Problem to work on: Could you find every line in the records below that contains the word "tagging" and copy it?

══ Records supplied

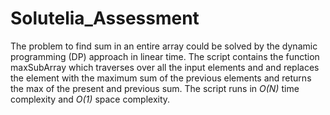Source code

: # Solutelia_Assessment
The problem to find sum in an entire array could be solved by the dynamic programming (DP) approach in linear time. The script contains the function maxSubArray which traverses over all the input elements and and replaces the element with the maximum sum of the previous elements and returns the max of the present and previous sum. The script runs in _O(N)_ time complexity and _O(1)_ space complexity.

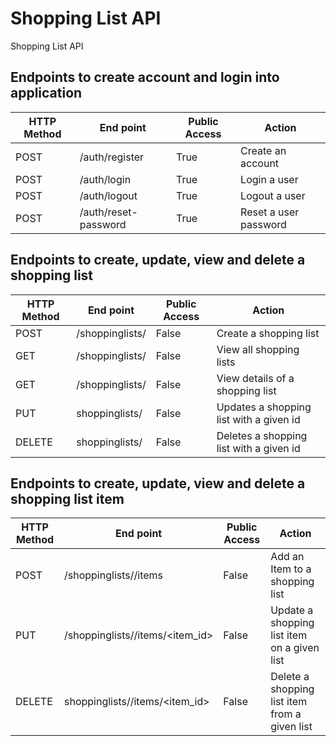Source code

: # Shopping List API
Shopping List API
## Endpoints to create account and login into application
HTTP Method|End point | Public Access|Action
-----------|----------|--------------|------
POST | /auth/register | True | Create an account
POST | /auth/login | True | Login a user
POST | /auth/logout | True | Logout a user
POST | /auth/reset-password | True | Reset a user password
## Endpoints to create, update, view and delete a shopping list
HTTP Method|End point | Public Access|Action
-----------|----------|--------------|------
POST | /shoppinglists/ | False | Create a shopping list
GET | /shoppinglists/ | False | View all shopping lists
GET | /shoppinglists/<id> | False | View details of a shopping list
PUT | shoppinglists/<id> | False | Updates a shopping list with a given id
DELETE | shoppinglists/<id> | False | Deletes a shopping list with a given id
## Endpoints to create, update, view and delete a shopping list item
HTTP Method|End point | Public Access|Action
-----------|----------|--------------|------
POST | /shoppinglists/<id>/items | False | Add an Item to a shopping list
PUT | /shoppinglists/<id>/items/<item_id> | False | Update a shopping list item on a given list
DELETE | shoppinglists/<id>/items/<item_id> | False | Delete a shopping list item from a given list


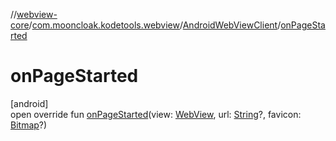 //[webview-core](../../../index.md)/[com.mooncloak.kodetools.webview](../index.md)/[AndroidWebViewClient](index.md)/[onPageStarted](on-page-started.md)

# onPageStarted

[android]\
open override fun [onPageStarted](on-page-started.md)(view: [WebView](https://developer.android.com/reference/kotlin/android/webkit/WebView.html), url: [String](https://kotlinlang.org/api/latest/jvm/stdlib/kotlin/-string/index.html)?, favicon: [Bitmap](https://developer.android.com/reference/kotlin/android/graphics/Bitmap.html)?)
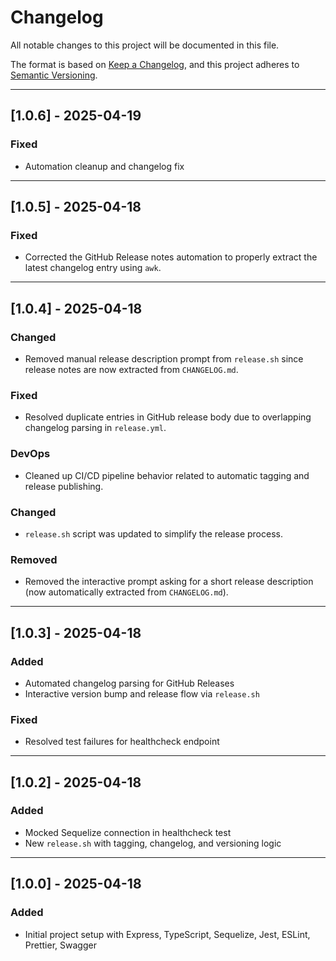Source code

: # Changelog

All notable changes to this project will be documented in this file.

The format is based on [Keep a Changelog](https://keepachangelog.com/en/1.0.0/),
and this project adheres to [Semantic Versioning](https://semver.org/spec/v2.0.0.html).

---

## [1.0.6] - 2025-04-19

### Fixed

- Automation cleanup and changelog fix

---

## [1.0.5] - 2025-04-18

### Fixed

- Corrected the GitHub Release notes automation to properly extract the latest changelog entry using `awk`.

---

## [1.0.4] - 2025-04-18

### Changed

- Removed manual release description prompt from `release.sh` since release notes are now extracted from `CHANGELOG.md`.

### Fixed

- Resolved duplicate entries in GitHub release body due to overlapping changelog parsing in `release.yml`.

### DevOps

- Cleaned up CI/CD pipeline behavior related to automatic tagging and release publishing.

### Changed

- `release.sh` script was updated to simplify the release process.

### Removed

- Removed the interactive prompt asking for a short release description (now automatically extracted from `CHANGELOG.md`).

---

## [1.0.3] - 2025-04-18

### Added

- Automated changelog parsing for GitHub Releases
- Interactive version bump and release flow via `release.sh`

### Fixed

- Resolved test failures for healthcheck endpoint

---

## [1.0.2] - 2025-04-18

### Added

- Mocked Sequelize connection in healthcheck test
- New `release.sh` with tagging, changelog, and versioning logic

---

## [1.0.0] - 2025-04-18

### Added

- Initial project setup with Express, TypeScript, Sequelize, Jest, ESLint, Prettier, Swagger
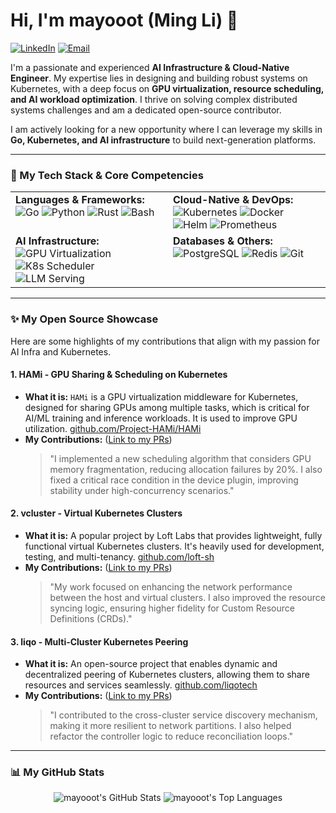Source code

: # Hi, I'm mayooot (Ming Li) 👋

<a href="https://www.linkedin.com/in/your-linkedin-profile/"><img src="https://img.shields.io/badge/LinkedIn-0A66C2.svg?style=for-the-badge&logo=linkedin&logoColor=white" alt="LinkedIn"></a>
<a href="mailto:harrymingh@gmail.com"><img src="https://img.shields.io/badge/Email-harrymingh@gmail.com-D14836.svg?style=for-the-badge&logo=gmail&logoColor=white" alt="Email"></a>

I'm a passionate and experienced **AI Infrastructure & Cloud-Native Engineer**. My expertise lies in designing and building robust systems on Kubernetes, with a deep focus on **GPU virtualization, resource scheduling, and AI workload optimization**. I thrive on solving complex distributed systems challenges and am a dedicated open-source contributor.

I am actively looking for a new opportunity where I can leverage my skills in **Go, Kubernetes, and AI infrastructure** to build next-generation platforms.

---

### 🚀 My Tech Stack & Core Competencies

<table>
  <tr>
    <td valign="top" width="50%">
      <strong>Languages & Frameworks:</strong><br>
      <img src="https://img.shields.io/badge/Go-00ADD8.svg?style=for-the-badge&logo=go&logoColor=white" alt="Go">
      <img src="https://img.shields.io/badge/Python-3776AB.svg?style=for-the-badge&logo=python&logoColor=white" alt="Python">
      <img src="https://img.shields.io/badge/Rust-000000.svg?style=for-the-badge&logo=rust&logoColor=white" alt="Rust">
      <!-- 你可以根据自己的技能栈添加或删除 -->
      <img src="https://img.shields.io/badge/Bash-4EAA25.svg?style=for-the-badge&logo=gnu-bash&logoColor=white" alt="Bash">
    </td>
    <td valign="top" width="50%">
      <strong>Cloud-Native & DevOps:</strong><br>
      <img src="https://img.shields.io/badge/Kubernetes-326CE5.svg?style=for-the-badge&logo=kubernetes&logoColor=white" alt="Kubernetes">
      <img src="https://img.shields.io/badge/Docker-2496ED.svg?style=for-the-badge&logo=docker&logoColor=white" alt="Docker">
      <img src="https://img.shields.io/badge/Helm-0F1689.svg?style=for-the-badge&logo=helm&logoColor=white" alt="Helm">
      <img src="https://img.shields.io/badge/Prometheus-E6522C.svg?style=for-the-badge&logo=prometheus&logoColor=white" alt="Prometheus">
    </td>
  </tr>
  <tr>
    <td valign="top" width="50%">
      <strong>AI Infrastructure:</strong><br>
      <img src="https://img.shields.io/badge/GPU Virtualization-76B900.svg?style=for-the-badge&logo=nvidia&logoColor=white" alt="GPU Virtualization">
      <img src="https://img.shields.io/badge/K8s Scheduler-326CE5.svg?style=for-the-badge&logo=kubernetes&logoColor=white" alt="K8s Scheduler">
       <!-- 如果你熟悉 vLLM 或其他框架，也可以加上 -->
      <img src="https://img.shields.io/badge/LLM Serving-blue.svg?style=for-the-badge&logo=hugging-face&logoColor=white" alt="LLM Serving">
    </td>
    <td valign="top" width="50%">
      <strong>Databases & Others:</strong><br>
      <img src="https://img.shields.io/badge/PostgreSQL-4169E1.svg?style=for-the-badge&logo=postgresql&logoColor=white" alt="PostgreSQL">
      <img src="https://img.shields.io/badge/Redis-DC382D.svg?style=for-the-badge&logo=redis&logoColor=white" alt="Redis">
      <img src="https://img.shields.io/badge/Git-F05032.svg?style=for-the-badge&logo=git&logoColor=white" alt="Git">
    </td>
  </tr>
</table>

---

### ✨ My Open Source Showcase

Here are some highlights of my contributions that align with my passion for AI Infra and Kubernetes.

#### 1. **HAMi - GPU Sharing & Scheduling on Kubernetes**
*   **What it is:** `HAMi` is a GPU virtualization middleware for Kubernetes, designed for sharing GPUs among multiple tasks, which is critical for AI/ML training and inference workloads. It is used to improve GPU utilization. [github.com/Project-HAMi/HAMi](https://github.com/Project-HAMi/HAMi)
*   **My Contributions:** ([Link to my PRs](https://github.com/Project-HAMi/HAMi/pulls?q=is%3Apr+author%3Amayooot+))
    > <!-- ⚠ **非常重要**: 在这里用一两句话具体描述你最有价值的PR。例如: -->
    > "I implemented a new scheduling algorithm that considers GPU memory fragmentation, reducing allocation failures by 20%. I also fixed a critical race condition in the device plugin, improving stability under high-concurrency scenarios."
    
#### 2. **vcluster - Virtual Kubernetes Clusters**
*   **What it is:** A popular project by Loft Labs that provides lightweight, fully functional virtual Kubernetes clusters. It's heavily used for development, testing, and multi-tenancy. [github.com/loft-sh](https://github.com/loft-sh)
*   **My Contributions:** ([Link to my PRs](https://github.com/loft-sh/vcluster/pulls?q=is%3Apr+author%3Amayooot+))
    > <!-- ⚠ **非常重要**: 在这里用一两句话具体描述你最有价值的PR。例如: -->
    > "My work focused on enhancing the network performance between the host and virtual clusters. I also improved the resource syncing logic, ensuring higher fidelity for Custom Resource Definitions (CRDs)."

#### 3. **liqo - Multi-Cluster Kubernetes Peering**
*   **What it is:** An open-source project that enables dynamic and decentralized peering of Kubernetes clusters, allowing them to share resources and services seamlessly. [github.com/liqotech](https://github.com/liqotech)
*   **My Contributions:** ([Link to my PRs](https://github.com/liqotech/liqo/pulls?q=is%3Apr+author%3Amayooot+))
    > <!-- ⚠ **非常重要**: 在这里用一两句话具体描述你最有价值的PR。例如: -->
    > "I contributed to the cross-cluster service discovery mechanism, making it more resilient to network partitions. I also helped refactor the controller logic to reduce reconciliation loops."

---

### 📊 My GitHub Stats

<p align="center">
  <img src="https://github-readme-stats.vercel.app/api?username=mayooot&show_icons=true&theme=tokyonight&hide_border=true&include_all_commits=true&count_private=true" alt="mayooot's GitHub Stats">
  <img src="https://github-readme-stats.vercel.app/api/top-langs/?username=mayooot&layout=compact&theme=tokyonight&hide_border=true&langs_count=8" alt="mayooot's Top Languages">
</p>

════

Reply:
- Cleaned up CI/CD pipeline behavior related to automatic tagging and release publishing.
- New `release.sh` with tagging, changelog, and versioning logic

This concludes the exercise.